WORK INSTRUCTION: Below are records. Find each line in them that holds the word "your" and copy it.

(Data excerpts)
+===+

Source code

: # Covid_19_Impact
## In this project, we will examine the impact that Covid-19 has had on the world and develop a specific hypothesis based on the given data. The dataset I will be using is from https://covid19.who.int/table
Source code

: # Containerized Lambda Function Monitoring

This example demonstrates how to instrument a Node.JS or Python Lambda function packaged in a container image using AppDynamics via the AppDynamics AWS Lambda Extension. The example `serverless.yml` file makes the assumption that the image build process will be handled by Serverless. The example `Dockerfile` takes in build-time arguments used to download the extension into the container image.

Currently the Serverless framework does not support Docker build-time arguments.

+===+

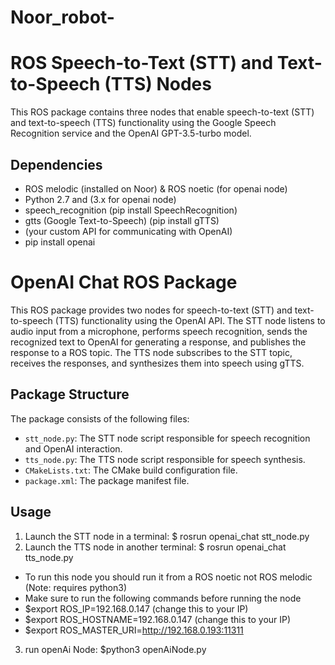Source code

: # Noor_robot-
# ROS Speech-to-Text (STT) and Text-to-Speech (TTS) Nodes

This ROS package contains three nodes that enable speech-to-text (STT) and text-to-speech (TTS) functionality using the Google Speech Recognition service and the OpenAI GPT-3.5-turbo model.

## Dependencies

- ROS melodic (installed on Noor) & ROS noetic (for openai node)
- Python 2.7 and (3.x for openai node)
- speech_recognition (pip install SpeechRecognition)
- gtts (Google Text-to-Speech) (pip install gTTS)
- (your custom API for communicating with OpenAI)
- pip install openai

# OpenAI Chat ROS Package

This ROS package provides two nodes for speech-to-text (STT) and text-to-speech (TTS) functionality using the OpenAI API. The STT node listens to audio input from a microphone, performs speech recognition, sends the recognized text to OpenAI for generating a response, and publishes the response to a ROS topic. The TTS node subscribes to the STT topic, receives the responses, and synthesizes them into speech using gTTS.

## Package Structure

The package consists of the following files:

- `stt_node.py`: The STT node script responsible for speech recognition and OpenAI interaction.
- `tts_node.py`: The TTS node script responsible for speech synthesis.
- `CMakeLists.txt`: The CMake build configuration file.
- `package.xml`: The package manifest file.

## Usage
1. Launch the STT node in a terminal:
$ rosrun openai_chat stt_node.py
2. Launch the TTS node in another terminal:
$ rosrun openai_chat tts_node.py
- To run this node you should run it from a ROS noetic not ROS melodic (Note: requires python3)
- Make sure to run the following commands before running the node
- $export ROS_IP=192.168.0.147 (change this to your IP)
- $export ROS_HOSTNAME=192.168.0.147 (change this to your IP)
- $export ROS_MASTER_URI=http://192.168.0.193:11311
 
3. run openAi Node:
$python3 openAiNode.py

+===+

FINISHED EXERCISE:
- (your custom API for communicating with OpenAI)
- $export ROS_IP=192.168.0.147 (change this to your IP)
- $export ROS_HOSTNAME=192.168.0.147 (change this to your IP)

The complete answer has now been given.